> TASK BRIEF:
Line by line, return the data exactly as shown.

Stored data:
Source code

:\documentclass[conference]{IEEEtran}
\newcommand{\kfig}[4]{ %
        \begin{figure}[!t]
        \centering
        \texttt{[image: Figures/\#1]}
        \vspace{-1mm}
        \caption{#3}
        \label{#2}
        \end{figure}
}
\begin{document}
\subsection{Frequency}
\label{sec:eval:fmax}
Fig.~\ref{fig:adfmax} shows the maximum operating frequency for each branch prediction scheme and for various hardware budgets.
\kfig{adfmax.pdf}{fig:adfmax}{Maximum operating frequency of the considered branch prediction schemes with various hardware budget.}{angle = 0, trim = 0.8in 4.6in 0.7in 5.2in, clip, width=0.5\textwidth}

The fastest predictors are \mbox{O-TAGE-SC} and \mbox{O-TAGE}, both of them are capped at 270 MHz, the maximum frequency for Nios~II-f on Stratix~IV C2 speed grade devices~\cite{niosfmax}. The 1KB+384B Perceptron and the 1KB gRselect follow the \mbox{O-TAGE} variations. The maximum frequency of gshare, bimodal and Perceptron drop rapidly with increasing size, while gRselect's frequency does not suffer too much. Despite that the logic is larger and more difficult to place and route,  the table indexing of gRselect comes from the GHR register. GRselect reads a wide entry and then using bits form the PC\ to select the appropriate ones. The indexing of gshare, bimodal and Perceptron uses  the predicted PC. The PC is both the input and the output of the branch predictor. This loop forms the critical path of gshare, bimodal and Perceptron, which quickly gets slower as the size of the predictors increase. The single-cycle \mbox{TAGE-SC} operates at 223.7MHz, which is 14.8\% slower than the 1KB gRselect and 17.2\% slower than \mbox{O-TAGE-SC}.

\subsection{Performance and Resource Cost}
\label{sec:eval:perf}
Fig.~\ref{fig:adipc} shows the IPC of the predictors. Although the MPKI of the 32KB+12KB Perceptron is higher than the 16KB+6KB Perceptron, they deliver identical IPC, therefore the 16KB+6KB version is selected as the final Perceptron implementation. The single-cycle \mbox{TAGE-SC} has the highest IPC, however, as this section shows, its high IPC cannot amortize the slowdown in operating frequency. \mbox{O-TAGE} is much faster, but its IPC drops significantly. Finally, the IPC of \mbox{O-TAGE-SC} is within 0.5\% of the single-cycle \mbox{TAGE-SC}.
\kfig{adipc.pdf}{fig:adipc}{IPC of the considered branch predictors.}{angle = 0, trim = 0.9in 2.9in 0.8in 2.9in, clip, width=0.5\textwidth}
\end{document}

> TASK ANSWER:
Source code

:\documentclass[conference]{IEEEtran}
\newcommand{\kfig}[4]{ %
        \begin{figure}[!t]
        \centering
        \texttt{[image: Figures/\#1]}
        \vspace{-1mm}
        \caption{#3}
        \label{#2}
        \end{figure}
}
\begin{document}
\subsection{Frequency}
\label{sec:eval:fmax}
Fig.~\ref{fig:adfmax} shows the maximum operating frequency for each branch prediction scheme and for various hardware budgets.
\kfig{adfmax.pdf}{fig:adfmax}{Maximum operating frequency of the considered branch prediction schemes with various hardware budget.}{angle = 0, trim = 0.8in 4.6in 0.7in 5.2in, clip, width=0.5\textwidth}

The fastest predictors are \mbox{O-TAGE-SC} and \mbox{O-TAGE}, both of them are capped at 270 MHz, the maximum frequency for Nios~II-f on Stratix~IV C2 speed grade devices~\cite{niosfmax}. The 1KB+384B Perceptron and the 1KB gRselect follow the \mbox{O-TAGE} variations. The maximum frequency of gshare, bimodal and Perceptron drop rapidly with increasing size, while gRselect's frequency does not suffer too much. Despite that the logic is larger and more difficult to place and route,  the table indexing of gRselect comes from the GHR register. GRselect reads a wide entry and then using bits form the PC\ to select the appropriate ones. The indexing of gshare, bimodal and Perceptron uses  the predicted PC. The PC is both the input and the output of the branch predictor. This loop forms the critical path of gshare, bimodal and Perceptron, which quickly gets slower as the size of the predictors increase. The single-cycle \mbox{TAGE-SC} operates at 223.7MHz, which is 14.8\% slower than the 1KB gRselect and 17.2\% slower than \mbox{O-TAGE-SC}.

\subsection{Performance and Resource Cost}
\label{sec:eval:perf}
Fig.~\ref{fig:adipc} shows the IPC of the predictors. Although the MPKI of the 32KB+12KB Perceptron is higher than the 16KB+6KB Perceptron, they deliver identical IPC, therefore the 16KB+6KB version is selected as the final Perceptron implementation. The single-cycle \mbox{TAGE-SC} has the highest IPC, however, as this section shows, its high IPC cannot amortize the slowdown in operating frequency. \mbox{O-TAGE} is much faster, but its IPC drops significantly. Finally, the IPC of \mbox{O-TAGE-SC} is within 0.5\% of the single-cycle \mbox{TAGE-SC}.
\kfig{adipc.pdf}{fig:adipc}{IPC of the considered branch predictors.}{angle = 0, trim = 0.9in 2.9in 0.8in 2.9in, clip, width=0.5\textwidth}
\end{document}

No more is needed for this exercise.